Dean's eyes flickered, but his smile was only a little forced.

"Yeah. Probably." He paused for a beat. "Dr. Phil."

His face relaxed for the first time into a wholly natural grin as Bobby snorted.

"Just get back to your brother, ya idjit."

Dean watched for a moment as the older man trod heavily away down the hospital corridor, and then turned, tossing the now empty coffee cup into a nearby trash can.

Sam had not woken since he'd succumbed to the sedative the night before. He'd slept through the continuing efforts of the medical team to bring his temperature down, through the cleaning and dressing of his feet and the move to ICU. He'd slept while Dean sat beside him, fighting to stay awake and eventually falling asleep with his head on the bed next to Sam's hand. He'd still been asleep when Dean had woken four hours later in response to the demands of his bladder.

But Dean had been away longer than he'd intended, and now he hurried back in the direction of Sam's room. The last thing he wanted was for Sam to wake up alone in unfamiliar surroundings. He'd recognised Dean the night before, but there was no guarantee he'd be completely coherent and aware when he woke again. Dean could remember the panic in his brother's eyes only too clearly; he was determined not to be responsible for putting it there again.

But Sam was quiet, breathing heavily in sync with the regular tone of the cardiac monitor. The room was unchanged, everything as it had been when Dean had left, and relief loosened the tension that had unconsciously hunched his shoulders. Sam was okay. Sam was doing better.

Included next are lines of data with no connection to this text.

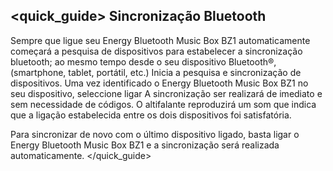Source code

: ## <quick_guide> Sincronização Bluetooth
Sempre que ligue seu  Energy Bluetooth Music Box BZ1 automaticamente começará a pesquisa de dispositivos para estabelecer a sincronização bluetooth; ao mesmo tempo desde o seu dispositivo Bluetooth®, (smartphone, tablet, portátil, etc.) Inicia a pesquisa e sincronização de dispositivos. Uma vez identificado o Energy Bluetooth Music Box BZ1  no seu dispositivo, seleccione ligar A sincronização ser realizará de imediato e sem necessidade de códigos. O altifalante reproduzirá um som que indica que a ligação estabelecida entre os dois dispositivos foi satisfatória.

Para sincronizar de novo com o último dispositivo ligado, basta ligar o Energy Bluetooth Music Box BZ1 e a sincronização será realizada automaticamente.
</quick_guide>
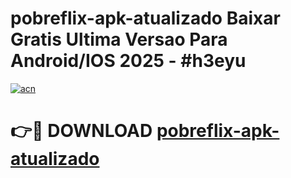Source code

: # pobreflix-apk-atualizado Baixar Gratis Ultima Versao Para Android/IOS 2025 - #h3eyu

[![acn](https://github.com/user-attachments/assets/0f9c940e-d8b0-45ae-aac7-cd30a18b3e1c)](https://app.mediaupload.pro/?title=pobreflix-apk-atualizado&ref=15F)

# 👉🔴 DOWNLOAD [pobreflix-apk-atualizado](https://app.mediaupload.pro/?title=pobreflix-apk-atualizado&ref=15F)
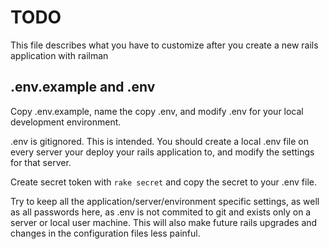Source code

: # TODO

This file describes what you have to customize after you create a new rails application with railman

## .env.example and .env

Copy .env.example, name the copy .env, and modify .env for your local development environment. 

.env is gitignored. This is intended. You should create a local .env file on every server your deploy your rails application to, and modify the settings for that server. 

Create secret token with `rake secret` and copy the secret to your .env file.

Try to keep all the application/server/environment specific settings, as well as all passwords here, as .env is not commited to git and exists only on a server or local user machine. This will also make future rails upgrades and changes in the configuration files less painful.
 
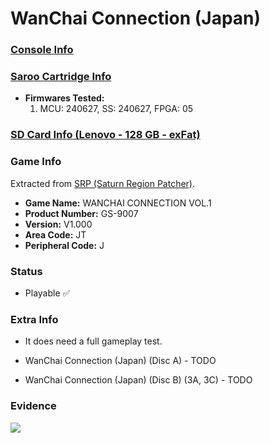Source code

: # WanChai Connection (Japan)

### [Console Info](../../../../Info/Consoles/VA13/README.md)

### [Saroo Cartridge Info](../../../../Info/Cartridges/RetroGameParadiseStore/1.32F/README.md)

- <b>Firmwares Tested:</b>
  1. MCU: 240627, SS: 240627, FPGA: 05

### [SD Card Info (Lenovo - 128 GB - exFat)](../../../../Info/SdCards/Lenovo/128GB/exfat/README.md)

### Game Info

Extracted from [SRP (Saturn Region Patcher)](https://segaxtreme.net/resources/saturn-region-patcher.81/download).

- <b>Game Name:</b> WANCHAI CONNECTION VOL.1
- <b>Product Number:</b> GS-9007
- <b>Version:</b> V1.000
- <b>Area Code:</b> JT
- <b>Peripheral Code:</b> J

### Status

- Playable :white_check_mark:

### Extra Info

- It does need a full gameplay test.

- WanChai Connection (Japan) (Disc A) - TODO
- WanChai Connection (Japan) (Disc B) (3A, 3C) - TODO

### Evidence

[![](https://img.youtube.com/vi/4k9-_o1Yws8/0.jpg)](https://www.youtube.com/watch?v=4k9-_o1Yws8)

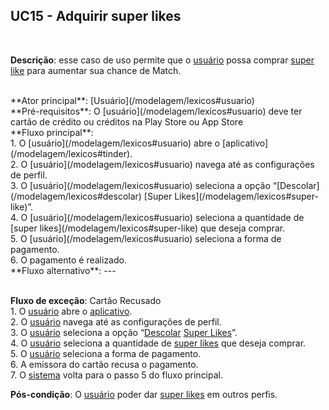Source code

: ## UC15 - Adquirir super likes
<br />

**Descrição**: esse caso de uso permite que o [usuário](/modelagem/lexicos#usuario) possa comprar [super like](/modelagem/lexicos#super-like) para aumentar sua chance de Match.

<br />
**Ator principal**: [Usuário](/modelagem/lexicos#usuario)

<br />
**Pré-requisitos**: O [usuário](/modelagem/lexicos#usuario) deve ter cartão de crédito ou créditos na Play Store ou App Store

<br />
**Fluxo principal**:
<br /> 1. O [usuário](/modelagem/lexicos#usuario) abre o [aplicativo](/modelagem/lexicos#tinder).
<br /> 2. O [usuário](/modelagem/lexicos#usuario) navega até as configurações de perfil.
<br /> 3. O [usuário](/modelagem/lexicos#usuario) seleciona a opção “[Descolar](/modelagem/lexicos#descolar) [Super Likes](/modelagem/lexicos#super-like)”.
<br /> 4. O [usuário](/modelagem/lexicos#usuario) seleciona a quantidade de [super likes](/modelagem/lexicos#super-like) que deseja comprar.
<br /> 5. O [usuário](/modelagem/lexicos#usuario) seleciona a forma de pagamento.
<br /> 6. O pagamento é realizado.

<br />
**Fluxo alternativo**: ---
<br />

<br /> **Fluxo de exceção**: Cartão Recusado
<br /> 1. O [usuário](/modelagem/lexicos#usuario) abre o [aplicativo](/modelagem/lexicos#tinder).
<br /> 2. O [usuário](/modelagem/lexicos#usuario) navega até as configurações de perfil.
<br /> 3. O [usuário](/modelagem/lexicos#usuario) seleciona a opção “[Descolar](/modelagem/lexicos#descolar) [Super Likes](/modelagem/lexicos#super-like)”.
<br /> 4. O [usuário](/modelagem/lexicos#usuario) seleciona a quantidade de [super likes](/modelagem/lexicos#super-like) que deseja comprar.
<br /> 5. O [usuário](/modelagem/lexicos#usuario) seleciona a forma de pagamento.
<br /> 6. A emissora do cartão recusa o pagamento.
<br /> 7. O [sistema](/modelagem/lexicos#tinder) volta para o passo 5 do fluxo principal.
<br />

**Pós-condição**: O [usuário](/modelagem/lexicos#usuario) poder dar [super likes](/modelagem/lexicos#super-like) em outros perfis.
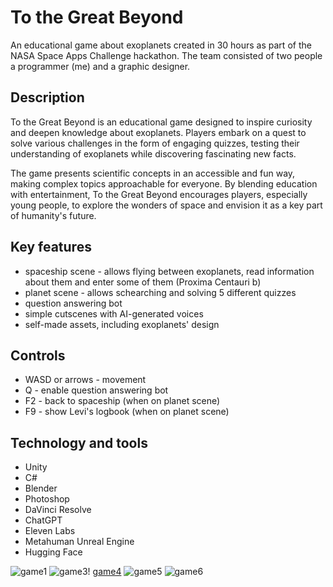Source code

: # To the Great Beyond
An educational game about exoplanets created in 30 hours as part of the NASA Space Apps Challenge hackathon. The team consisted of two people a programmer (me) and a graphic designer.

## Description
To the Great Beyond is an educational game designed to inspire curiosity and deepen knowledge about exoplanets. Players embark on a quest to solve various challenges in the form of engaging quizzes, testing their understanding of exoplanets while discovering fascinating new facts.

The game presents scientific concepts in an accessible and fun way, making complex topics approachable for everyone. By blending education with entertainment, To the Great Beyond encourages players, especially young people, to explore the wonders of space and envision it as a key part of humanity's future.

## Key features
- spaceship scene - allows flying between exoplanets, read information about them and enter some of them (Proxima Centauri b)
- planet scene - allows schearching and solving 5 different quizzes
- question answering bot
- simple cutscenes with AI-generated voices
- self-made assets, including exoplanets' design
  
## Controls
- WASD or arrows - movement
- Q - enable question answering bot
- F2 - back to spaceship (when on planet scene)
- F9 - show Levi's logbook (when on planet scene)
  
## Technology and tools
- Unity
- C#
- Blender
- Photoshop
- DaVinci Resolve
- ChatGPT
- Eleven Labs
- Metahuman Unreal Engine
- Hugging Face

![game1](https://github.com/user-attachments/assets/c58b0f0a-84ce-41b0-adfe-574e2f010361)
![game3](https://github.com/user-attachments/assets/0fba26b7-1ea4-43bd-8289-a9814577a966)!
[game4](https://github.com/user-attachments/assets/72f80e5c-b4d4-4ed2-9ab3-3564ae4c1b11)
![game5](https://github.com/user-attachments/assets/7971d3a0-ad59-463f-8962-bc8fe989422e)
![game6](https://github.com/user-attachments/assets/c02ba46b-d562-469a-8786-750d72630fd0)
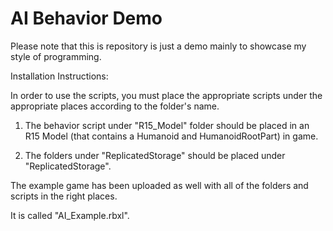 # AI Behavior Demo


Please note that this is repository is just a demo mainly to showcase my style of programming.



Installation Instructions:

  In order to use the scripts, you must place the appropriate scripts under the appropriate places according to the folder's name.

  1. The behavior script under "R15_Model" folder should be placed in an R15 Model 
     (that contains a Humanoid and HumanoidRootPart) in game.
     
  2. The folders under "ReplicatedStorage" should be placed under "ReplicatedStorage".



The example game has been uploaded as well
with all of the folders and scripts in the right places.


It is called "AI_Example.rbxl".

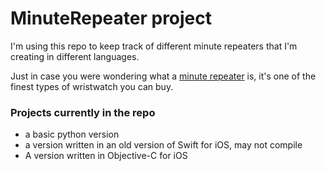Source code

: # MinuteRepeater project

I'm using this repo to keep track of different minute repeaters that I'm creating in different languages.

Just in case you were wondering what a [minute repeater][wiki] is, it's one of the finest types of wristwatch you can buy.

[wiki]: http://en.wikipedia.org/wiki/Repeater_(horology)


### Projects currently in the repo
* a basic python version
* a version written in an old version of Swift for iOS, may not compile
* A version written in Objective-C for iOS
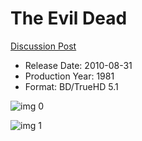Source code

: # The Evil Dead

[Discussion Post](https://www.avsforum.com/threads/bass-eq-for-filtered-movies.2995212/post-58420304)

* Release Date: 2010-08-31
* Production Year: 1981
* Format: BD/TrueHD 5.1

![img 0](https://i.imgur.com/qWkU47A.jpg)

![img 1](https://i.imgur.com/aWCZXWK.jpg)

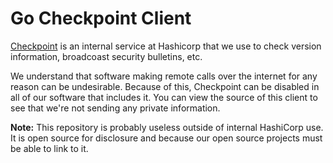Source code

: # Go Checkpoint Client

[Checkpoint](http://checkpoint.hashicorp.com) is an internal service at
Hashicorp that we use to check version information, broadcoast security
bulletins, etc.

We understand that software making remote calls over the internet
for any reason can be undesirable. Because of this, Checkpoint can be
disabled in all of our software that includes it. You can view the source
of this client to see that we're not sending any private information.

**Note:** This repository is probably useless outside of internal HashiCorp
use. It is open source for disclosure and because our open source projects
must be able to link to it.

Sam was –

Not as Dean had left him.

He was huddled on his side now, rather than flat on his back. Arms which had rested by his sides on the hospital sheets were now drawn up, fingers curling in a lax grip on something that was certainly not a standard hospital-issue pillow.

Something quivered inside Dean that was both pain and pleasure.

Sam had woken up, obviously. And Dean hadn't been there, just as he'd feared. Sam had perhaps been confused or worried, had maybe thought that Dean was hurt, as he had before, or – even worse – that Dean had left him.

But he'd found Dean's jacket, where Dean had left it on the bed. He was clutching it like a toddler with his favourite blanket, and his face, burrowed into the soft leather, looked peaceful and very young.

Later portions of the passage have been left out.